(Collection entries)
______________________________

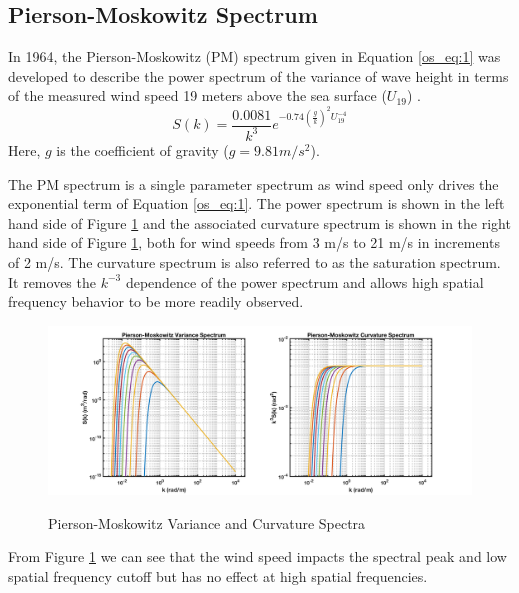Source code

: \subsection{Pierson-Moskowitz Spectrum}
In 1964, the Pierson-Moskowitz (PM) spectrum given in Equation \ref{os_eq:1} was developed to describe the power spectrum of the variance of wave height in terms of the measured wind speed 19 meters above the sea surface ($U_{19}$) \cite{michel_sea_spectra}. 
 \begin{equation}
S(k) = \frac{0.0081}{k^3}e^{-0.74\left(\frac{g}{k}\right)^2U_{19}^{-4}}
\label{os_eq:1}
\end{equation}
 \renewcommand{\baselinestretch}{2} \small\normalsize
Here, $g$ is the coefficient of gravity ($g = 9.81 m/s^2$). 
 
The PM spectrum is a single parameter spectrum as wind speed only drives the exponential term of Equation \ref{os_eq:1}. The power spectrum is shown in the left hand side of Figure \ref{os_fig:1} and the associated curvature spectrum is shown in the right hand side of Figure \ref{os_fig:1}, both for wind speeds from 3 m/s to 21 m/s in increments of 2 m/s. The curvature spectrum is also referred to as the saturation spectrum. It removes the $k^{-3}$ dependence of the power spectrum and allows high spatial frequency behavior to be more readily observed.
 
 \begin{figure}[H]
  \begin{center}
\includegraphics[width=6in]{../media/Ocean_Surface/PM_variance_curvature_spectrum.png}
  \end{center}
  \renewcommand{\baselinestretch}{1} \small\normalsize
  \begin{quote}
    \caption[Pierson-Moskowitz Variance and Curvature Spectra]{Pierson-Moskowitz Variance and Curvature Spectra\label{os_fig:1}}
  \end{quote}
\end{figure}
 \renewcommand{\baselinestretch}{2} \small\normalsize
From Figure \ref{os_fig:1} we can see that the wind speed impacts the spectral peak and low spatial frequency cutoff but has no effect at high spatial frequencies.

______________________________

• _EXERCISE DIRECTIONS_
Which lines in the records above contain the word "label"? Return each of them.

• _RESPONSE BELOW_
\label{os_eq:1}
    \caption[Pierson-Moskowitz Variance and Curvature Spectra]{Pierson-Moskowitz Variance and Curvature Spectra\label{os_fig:1}}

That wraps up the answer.